═════ Recorded information
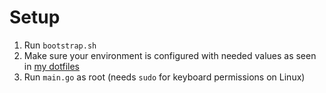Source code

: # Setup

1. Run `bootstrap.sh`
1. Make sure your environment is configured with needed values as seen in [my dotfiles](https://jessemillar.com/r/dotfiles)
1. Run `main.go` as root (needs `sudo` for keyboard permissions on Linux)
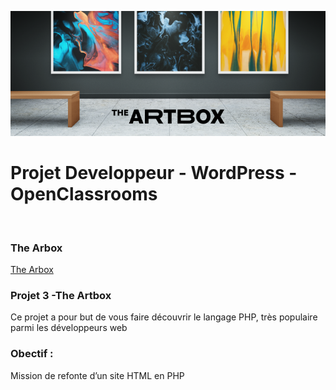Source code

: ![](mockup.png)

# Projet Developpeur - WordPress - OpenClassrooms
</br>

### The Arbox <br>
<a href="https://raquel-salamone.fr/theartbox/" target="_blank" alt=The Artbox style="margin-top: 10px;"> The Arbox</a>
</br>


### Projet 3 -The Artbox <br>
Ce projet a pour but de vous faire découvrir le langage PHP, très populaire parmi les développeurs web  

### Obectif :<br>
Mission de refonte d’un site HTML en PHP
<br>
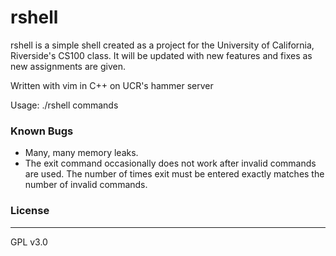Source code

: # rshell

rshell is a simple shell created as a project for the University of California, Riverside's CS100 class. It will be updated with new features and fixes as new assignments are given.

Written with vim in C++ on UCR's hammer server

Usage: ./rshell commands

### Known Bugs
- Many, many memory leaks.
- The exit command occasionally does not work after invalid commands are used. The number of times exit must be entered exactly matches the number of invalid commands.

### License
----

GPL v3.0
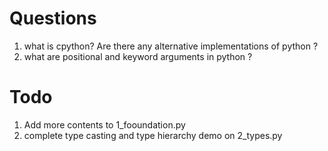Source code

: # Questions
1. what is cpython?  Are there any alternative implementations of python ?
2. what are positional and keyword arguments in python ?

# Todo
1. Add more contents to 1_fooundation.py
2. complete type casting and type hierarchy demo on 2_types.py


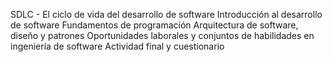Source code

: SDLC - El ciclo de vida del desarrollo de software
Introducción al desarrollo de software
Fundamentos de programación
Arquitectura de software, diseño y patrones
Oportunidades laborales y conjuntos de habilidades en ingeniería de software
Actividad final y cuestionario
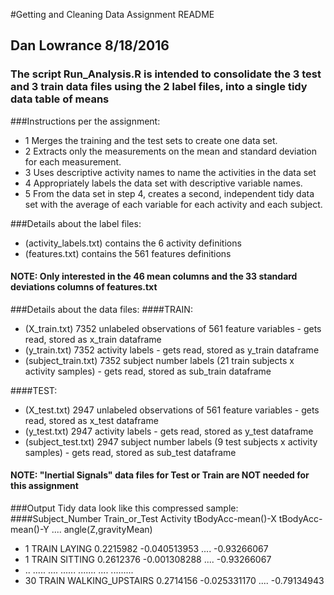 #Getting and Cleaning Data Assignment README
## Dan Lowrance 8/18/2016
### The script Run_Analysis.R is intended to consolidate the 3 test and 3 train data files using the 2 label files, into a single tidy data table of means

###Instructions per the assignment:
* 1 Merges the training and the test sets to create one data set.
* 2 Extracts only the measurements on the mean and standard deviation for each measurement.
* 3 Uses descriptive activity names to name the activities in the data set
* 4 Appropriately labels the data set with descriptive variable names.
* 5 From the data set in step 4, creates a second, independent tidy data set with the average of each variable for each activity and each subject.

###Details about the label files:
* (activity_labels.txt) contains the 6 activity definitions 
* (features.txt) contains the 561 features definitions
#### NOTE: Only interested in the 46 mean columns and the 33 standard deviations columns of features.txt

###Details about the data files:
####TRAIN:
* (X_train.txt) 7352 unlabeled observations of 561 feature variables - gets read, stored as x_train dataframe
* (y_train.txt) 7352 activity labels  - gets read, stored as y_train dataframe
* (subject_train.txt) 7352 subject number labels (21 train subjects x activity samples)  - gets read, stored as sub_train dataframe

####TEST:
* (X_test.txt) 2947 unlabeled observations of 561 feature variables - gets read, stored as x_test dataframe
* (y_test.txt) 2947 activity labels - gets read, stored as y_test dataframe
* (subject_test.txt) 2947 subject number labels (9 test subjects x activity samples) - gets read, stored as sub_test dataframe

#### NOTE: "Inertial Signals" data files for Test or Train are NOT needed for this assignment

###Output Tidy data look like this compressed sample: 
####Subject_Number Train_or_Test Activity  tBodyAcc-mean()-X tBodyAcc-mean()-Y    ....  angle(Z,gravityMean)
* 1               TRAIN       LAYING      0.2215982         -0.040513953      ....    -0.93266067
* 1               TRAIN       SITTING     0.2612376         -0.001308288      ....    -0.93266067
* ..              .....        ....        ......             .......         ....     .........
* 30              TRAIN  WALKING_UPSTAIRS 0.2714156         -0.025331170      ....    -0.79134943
══════════
● Exercise objective
Tally the lines of the entries that carry the word "https" and say only that number.

● Task answer
2